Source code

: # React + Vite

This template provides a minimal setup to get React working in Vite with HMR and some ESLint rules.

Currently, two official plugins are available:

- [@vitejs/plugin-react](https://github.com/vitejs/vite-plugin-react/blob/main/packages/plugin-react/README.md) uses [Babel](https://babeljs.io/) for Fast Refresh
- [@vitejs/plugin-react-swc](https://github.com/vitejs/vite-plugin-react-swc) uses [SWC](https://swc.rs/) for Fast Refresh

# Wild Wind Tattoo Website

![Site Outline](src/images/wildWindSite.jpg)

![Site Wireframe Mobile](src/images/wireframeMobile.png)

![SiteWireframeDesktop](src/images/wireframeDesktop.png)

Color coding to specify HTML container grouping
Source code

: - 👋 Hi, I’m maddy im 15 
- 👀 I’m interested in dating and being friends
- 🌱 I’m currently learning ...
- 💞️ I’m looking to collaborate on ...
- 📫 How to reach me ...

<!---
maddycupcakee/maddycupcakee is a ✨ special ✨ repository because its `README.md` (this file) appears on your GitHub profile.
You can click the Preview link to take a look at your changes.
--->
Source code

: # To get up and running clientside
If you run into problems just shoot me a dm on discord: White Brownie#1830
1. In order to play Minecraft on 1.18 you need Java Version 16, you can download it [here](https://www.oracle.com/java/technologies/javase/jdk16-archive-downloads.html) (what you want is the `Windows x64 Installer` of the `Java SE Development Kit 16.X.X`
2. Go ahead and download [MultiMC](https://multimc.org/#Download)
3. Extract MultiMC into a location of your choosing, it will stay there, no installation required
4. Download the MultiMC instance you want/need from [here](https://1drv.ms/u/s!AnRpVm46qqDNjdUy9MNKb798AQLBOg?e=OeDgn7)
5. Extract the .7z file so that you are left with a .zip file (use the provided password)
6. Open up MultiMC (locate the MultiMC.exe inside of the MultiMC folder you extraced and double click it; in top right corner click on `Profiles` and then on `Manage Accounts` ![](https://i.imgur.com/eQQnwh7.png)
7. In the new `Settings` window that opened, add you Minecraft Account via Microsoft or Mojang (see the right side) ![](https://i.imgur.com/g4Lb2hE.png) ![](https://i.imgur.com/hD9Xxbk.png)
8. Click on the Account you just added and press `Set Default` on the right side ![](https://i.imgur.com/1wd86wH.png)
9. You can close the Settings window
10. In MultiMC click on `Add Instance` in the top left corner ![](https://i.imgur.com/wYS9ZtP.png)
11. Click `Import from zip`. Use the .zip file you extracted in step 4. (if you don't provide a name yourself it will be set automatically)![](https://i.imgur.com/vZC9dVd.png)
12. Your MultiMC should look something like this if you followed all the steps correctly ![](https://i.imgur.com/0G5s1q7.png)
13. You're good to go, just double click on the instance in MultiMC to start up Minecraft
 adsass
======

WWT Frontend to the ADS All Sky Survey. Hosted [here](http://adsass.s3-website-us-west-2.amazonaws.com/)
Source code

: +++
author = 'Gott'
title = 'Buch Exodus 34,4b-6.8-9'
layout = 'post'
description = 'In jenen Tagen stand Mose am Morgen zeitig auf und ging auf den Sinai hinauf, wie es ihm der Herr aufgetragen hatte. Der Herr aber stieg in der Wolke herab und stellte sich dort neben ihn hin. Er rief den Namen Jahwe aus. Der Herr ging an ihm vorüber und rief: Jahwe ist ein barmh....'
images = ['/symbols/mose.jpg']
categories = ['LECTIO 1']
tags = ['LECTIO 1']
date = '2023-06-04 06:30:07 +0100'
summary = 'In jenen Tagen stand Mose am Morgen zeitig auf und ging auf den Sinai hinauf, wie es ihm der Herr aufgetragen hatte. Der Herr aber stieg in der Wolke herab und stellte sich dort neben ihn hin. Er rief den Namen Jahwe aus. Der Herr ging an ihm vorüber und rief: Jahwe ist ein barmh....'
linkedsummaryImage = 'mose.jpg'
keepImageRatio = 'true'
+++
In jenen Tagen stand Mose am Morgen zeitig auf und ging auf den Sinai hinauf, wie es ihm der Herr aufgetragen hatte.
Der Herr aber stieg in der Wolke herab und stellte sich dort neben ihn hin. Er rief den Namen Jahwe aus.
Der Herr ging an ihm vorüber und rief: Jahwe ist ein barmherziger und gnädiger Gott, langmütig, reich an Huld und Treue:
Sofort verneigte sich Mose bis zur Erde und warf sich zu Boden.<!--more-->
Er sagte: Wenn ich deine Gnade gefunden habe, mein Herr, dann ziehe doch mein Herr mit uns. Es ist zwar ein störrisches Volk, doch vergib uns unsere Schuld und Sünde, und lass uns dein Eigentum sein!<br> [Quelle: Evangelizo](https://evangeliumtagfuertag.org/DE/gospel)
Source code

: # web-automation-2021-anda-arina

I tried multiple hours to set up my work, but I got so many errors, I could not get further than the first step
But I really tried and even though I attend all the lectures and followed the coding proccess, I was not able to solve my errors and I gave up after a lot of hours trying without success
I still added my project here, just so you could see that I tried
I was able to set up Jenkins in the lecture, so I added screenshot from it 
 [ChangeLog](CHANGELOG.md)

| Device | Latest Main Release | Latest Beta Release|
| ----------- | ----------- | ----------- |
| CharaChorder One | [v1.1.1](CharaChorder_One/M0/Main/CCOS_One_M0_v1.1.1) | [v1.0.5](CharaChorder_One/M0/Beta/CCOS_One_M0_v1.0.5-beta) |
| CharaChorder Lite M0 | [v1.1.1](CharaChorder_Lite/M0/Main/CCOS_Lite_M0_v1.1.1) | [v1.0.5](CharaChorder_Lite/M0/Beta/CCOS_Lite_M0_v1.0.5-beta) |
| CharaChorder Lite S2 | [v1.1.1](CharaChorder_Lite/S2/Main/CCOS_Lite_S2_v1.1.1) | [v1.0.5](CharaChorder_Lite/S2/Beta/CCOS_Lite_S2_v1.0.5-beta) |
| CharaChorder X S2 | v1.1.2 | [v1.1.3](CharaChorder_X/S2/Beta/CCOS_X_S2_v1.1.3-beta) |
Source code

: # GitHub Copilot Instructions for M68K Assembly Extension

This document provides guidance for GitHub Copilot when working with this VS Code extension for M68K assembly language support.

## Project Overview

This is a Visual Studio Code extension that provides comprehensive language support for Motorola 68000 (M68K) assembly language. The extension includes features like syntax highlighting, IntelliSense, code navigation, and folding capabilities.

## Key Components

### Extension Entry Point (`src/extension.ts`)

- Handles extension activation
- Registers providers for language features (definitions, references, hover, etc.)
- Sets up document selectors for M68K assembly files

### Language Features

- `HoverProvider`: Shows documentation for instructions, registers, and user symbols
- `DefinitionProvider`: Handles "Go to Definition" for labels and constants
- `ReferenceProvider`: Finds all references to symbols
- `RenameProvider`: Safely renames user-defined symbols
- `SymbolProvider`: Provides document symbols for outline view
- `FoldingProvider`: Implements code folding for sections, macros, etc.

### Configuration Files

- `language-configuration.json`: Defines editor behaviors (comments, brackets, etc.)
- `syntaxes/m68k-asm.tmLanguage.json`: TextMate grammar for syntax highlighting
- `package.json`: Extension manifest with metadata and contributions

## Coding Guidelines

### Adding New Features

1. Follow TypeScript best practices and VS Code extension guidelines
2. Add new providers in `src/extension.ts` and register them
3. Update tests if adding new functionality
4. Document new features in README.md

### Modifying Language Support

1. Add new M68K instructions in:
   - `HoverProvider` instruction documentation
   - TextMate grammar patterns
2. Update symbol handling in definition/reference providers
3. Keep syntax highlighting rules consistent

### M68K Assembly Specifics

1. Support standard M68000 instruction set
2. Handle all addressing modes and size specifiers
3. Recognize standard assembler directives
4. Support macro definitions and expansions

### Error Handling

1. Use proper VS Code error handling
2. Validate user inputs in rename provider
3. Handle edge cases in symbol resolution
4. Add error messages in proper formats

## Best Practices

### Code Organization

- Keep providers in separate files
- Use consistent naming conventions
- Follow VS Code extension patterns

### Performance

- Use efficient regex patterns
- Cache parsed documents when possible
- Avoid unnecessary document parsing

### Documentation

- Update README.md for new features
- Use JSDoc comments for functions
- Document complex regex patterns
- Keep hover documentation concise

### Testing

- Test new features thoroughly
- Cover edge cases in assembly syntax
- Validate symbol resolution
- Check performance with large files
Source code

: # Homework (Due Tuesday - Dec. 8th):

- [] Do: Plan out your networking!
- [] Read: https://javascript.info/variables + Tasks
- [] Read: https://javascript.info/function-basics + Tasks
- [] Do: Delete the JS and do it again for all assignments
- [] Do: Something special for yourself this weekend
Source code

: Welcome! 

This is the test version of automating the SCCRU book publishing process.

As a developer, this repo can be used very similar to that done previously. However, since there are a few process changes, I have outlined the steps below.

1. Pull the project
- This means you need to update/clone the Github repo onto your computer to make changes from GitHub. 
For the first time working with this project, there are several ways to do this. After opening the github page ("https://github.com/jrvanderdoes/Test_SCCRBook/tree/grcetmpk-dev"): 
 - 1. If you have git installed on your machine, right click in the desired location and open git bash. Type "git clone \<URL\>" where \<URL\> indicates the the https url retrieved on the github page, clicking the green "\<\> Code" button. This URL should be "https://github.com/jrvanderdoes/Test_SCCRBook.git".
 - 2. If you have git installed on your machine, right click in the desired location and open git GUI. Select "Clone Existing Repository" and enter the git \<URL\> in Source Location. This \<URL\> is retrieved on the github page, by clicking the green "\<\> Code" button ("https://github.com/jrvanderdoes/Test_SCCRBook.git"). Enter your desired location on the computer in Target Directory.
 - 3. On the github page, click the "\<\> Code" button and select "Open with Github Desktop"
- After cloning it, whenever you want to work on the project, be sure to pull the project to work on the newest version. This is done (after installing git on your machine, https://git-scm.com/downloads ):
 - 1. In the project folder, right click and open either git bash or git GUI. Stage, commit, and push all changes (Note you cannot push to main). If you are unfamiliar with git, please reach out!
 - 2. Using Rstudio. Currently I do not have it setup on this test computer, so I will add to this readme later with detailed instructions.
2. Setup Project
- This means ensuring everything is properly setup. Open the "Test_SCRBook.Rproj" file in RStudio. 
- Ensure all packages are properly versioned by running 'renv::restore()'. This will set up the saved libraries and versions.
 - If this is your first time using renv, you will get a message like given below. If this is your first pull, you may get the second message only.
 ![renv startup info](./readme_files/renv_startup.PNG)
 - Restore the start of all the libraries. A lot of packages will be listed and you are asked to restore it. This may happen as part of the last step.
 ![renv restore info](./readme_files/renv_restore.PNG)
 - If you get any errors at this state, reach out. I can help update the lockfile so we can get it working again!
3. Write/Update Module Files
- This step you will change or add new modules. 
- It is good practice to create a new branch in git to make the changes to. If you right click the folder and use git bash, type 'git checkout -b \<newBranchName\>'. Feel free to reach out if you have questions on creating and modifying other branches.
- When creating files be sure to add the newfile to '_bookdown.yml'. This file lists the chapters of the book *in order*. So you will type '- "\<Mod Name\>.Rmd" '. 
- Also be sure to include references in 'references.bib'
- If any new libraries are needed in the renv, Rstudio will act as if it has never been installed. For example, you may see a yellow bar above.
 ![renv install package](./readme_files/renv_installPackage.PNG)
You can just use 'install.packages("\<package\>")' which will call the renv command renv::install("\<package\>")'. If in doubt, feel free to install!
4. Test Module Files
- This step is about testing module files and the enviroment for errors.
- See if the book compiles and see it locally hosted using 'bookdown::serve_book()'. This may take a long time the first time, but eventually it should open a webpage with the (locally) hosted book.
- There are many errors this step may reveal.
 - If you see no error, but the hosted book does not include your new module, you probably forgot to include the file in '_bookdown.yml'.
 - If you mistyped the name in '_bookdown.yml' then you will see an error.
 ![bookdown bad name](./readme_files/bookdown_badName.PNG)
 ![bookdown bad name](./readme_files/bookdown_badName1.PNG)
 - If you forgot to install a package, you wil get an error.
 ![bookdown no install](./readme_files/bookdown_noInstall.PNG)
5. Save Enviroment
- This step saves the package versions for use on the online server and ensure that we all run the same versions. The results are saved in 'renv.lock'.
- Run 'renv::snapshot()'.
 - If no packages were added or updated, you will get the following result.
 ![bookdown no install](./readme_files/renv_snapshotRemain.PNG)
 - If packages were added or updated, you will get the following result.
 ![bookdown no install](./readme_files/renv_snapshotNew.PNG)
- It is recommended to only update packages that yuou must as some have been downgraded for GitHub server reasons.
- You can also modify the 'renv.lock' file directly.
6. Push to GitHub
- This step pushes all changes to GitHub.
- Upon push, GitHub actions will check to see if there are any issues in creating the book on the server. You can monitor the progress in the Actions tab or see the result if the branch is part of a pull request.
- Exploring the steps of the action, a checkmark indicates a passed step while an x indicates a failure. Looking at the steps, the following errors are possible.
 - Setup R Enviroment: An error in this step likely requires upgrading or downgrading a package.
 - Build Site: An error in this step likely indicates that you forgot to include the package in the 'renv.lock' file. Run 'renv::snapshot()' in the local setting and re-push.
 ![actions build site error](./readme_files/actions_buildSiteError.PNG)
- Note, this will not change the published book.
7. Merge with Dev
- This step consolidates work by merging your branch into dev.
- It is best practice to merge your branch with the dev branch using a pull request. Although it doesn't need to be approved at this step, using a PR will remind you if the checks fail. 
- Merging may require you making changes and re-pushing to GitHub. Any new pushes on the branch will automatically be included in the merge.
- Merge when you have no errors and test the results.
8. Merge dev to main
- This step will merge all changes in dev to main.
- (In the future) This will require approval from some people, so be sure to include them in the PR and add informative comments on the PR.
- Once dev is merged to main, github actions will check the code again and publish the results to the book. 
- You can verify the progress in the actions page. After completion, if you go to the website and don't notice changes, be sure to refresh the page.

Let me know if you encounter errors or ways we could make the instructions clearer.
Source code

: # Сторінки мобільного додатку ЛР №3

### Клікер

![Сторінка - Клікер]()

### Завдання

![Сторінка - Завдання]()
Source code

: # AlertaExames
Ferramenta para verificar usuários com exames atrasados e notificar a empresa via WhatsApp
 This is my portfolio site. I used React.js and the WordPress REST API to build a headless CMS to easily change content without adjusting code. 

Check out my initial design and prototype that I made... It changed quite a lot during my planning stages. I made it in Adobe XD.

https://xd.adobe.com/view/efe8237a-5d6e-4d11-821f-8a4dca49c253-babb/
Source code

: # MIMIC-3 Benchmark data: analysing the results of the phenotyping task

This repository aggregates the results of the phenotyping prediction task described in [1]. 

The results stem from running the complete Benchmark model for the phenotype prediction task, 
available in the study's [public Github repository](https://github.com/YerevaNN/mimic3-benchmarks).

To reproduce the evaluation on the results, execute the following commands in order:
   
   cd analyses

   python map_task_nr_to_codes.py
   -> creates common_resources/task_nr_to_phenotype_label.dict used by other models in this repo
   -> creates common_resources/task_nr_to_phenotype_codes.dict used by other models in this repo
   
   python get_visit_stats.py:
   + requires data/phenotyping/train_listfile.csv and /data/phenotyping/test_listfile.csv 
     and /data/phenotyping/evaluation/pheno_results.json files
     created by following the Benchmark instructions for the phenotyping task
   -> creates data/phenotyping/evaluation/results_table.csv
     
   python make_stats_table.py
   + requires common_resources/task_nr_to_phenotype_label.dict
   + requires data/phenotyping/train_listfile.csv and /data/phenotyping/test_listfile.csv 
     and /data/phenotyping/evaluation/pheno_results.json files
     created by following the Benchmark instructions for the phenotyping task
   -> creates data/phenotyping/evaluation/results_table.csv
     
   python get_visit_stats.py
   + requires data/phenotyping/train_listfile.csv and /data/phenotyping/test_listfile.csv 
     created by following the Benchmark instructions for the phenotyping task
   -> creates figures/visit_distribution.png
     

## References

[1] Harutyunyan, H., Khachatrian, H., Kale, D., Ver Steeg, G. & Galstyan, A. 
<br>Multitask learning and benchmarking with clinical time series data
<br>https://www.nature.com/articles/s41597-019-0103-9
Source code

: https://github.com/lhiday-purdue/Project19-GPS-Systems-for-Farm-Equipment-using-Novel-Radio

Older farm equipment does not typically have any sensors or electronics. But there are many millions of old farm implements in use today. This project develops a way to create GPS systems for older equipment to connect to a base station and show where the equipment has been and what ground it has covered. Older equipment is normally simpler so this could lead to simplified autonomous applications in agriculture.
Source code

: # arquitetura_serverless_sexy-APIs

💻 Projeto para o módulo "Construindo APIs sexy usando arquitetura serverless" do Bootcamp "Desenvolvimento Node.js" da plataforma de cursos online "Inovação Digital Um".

* * * * * * * * *

## WHAT TO WORK ON:
Since only part of the listing is wanted, copy exactly the lines from the one holding "- Validate symbol resolution" to the one holding "- 1. If you", both included.

## ANSWER SPACE:
- Validate symbol resolution
- Check performance with large files
Source code

: # Homework (Due Tuesday - Dec. 8th):

- [] Do: Plan out your networking!
- [] Read: https://javascript.info/variables + Tasks
- [] Read: https://javascript.info/function-basics + Tasks
- [] Do: Delete the JS and do it again for all assignments
- [] Do: Something special for yourself this weekend
Source code

: Welcome! 

This is the test version of automating the SCCRU book publishing process.

As a developer, this repo can be used very similar to that done previously. However, since there are a few process changes, I have outlined the steps below.

1. Pull the project
- This means you need to update/clone the Github repo onto your computer to make changes from GitHub. 
For the first time working with this project, there are several ways to do this. After opening the github page ("https://github.com/jrvanderdoes/Test_SCCRBook/tree/grcetmpk-dev"): 
 - 1. If you have git installed on your machine, right click in the desired location and open git bash. Type "git clone \<URL\>" where \<URL\> indicates the the https url retrieved on the github page, clicking the green "\<\> Code" button. This URL should be "https://github.com/jrvanderdoes/Test_SCCRBook.git".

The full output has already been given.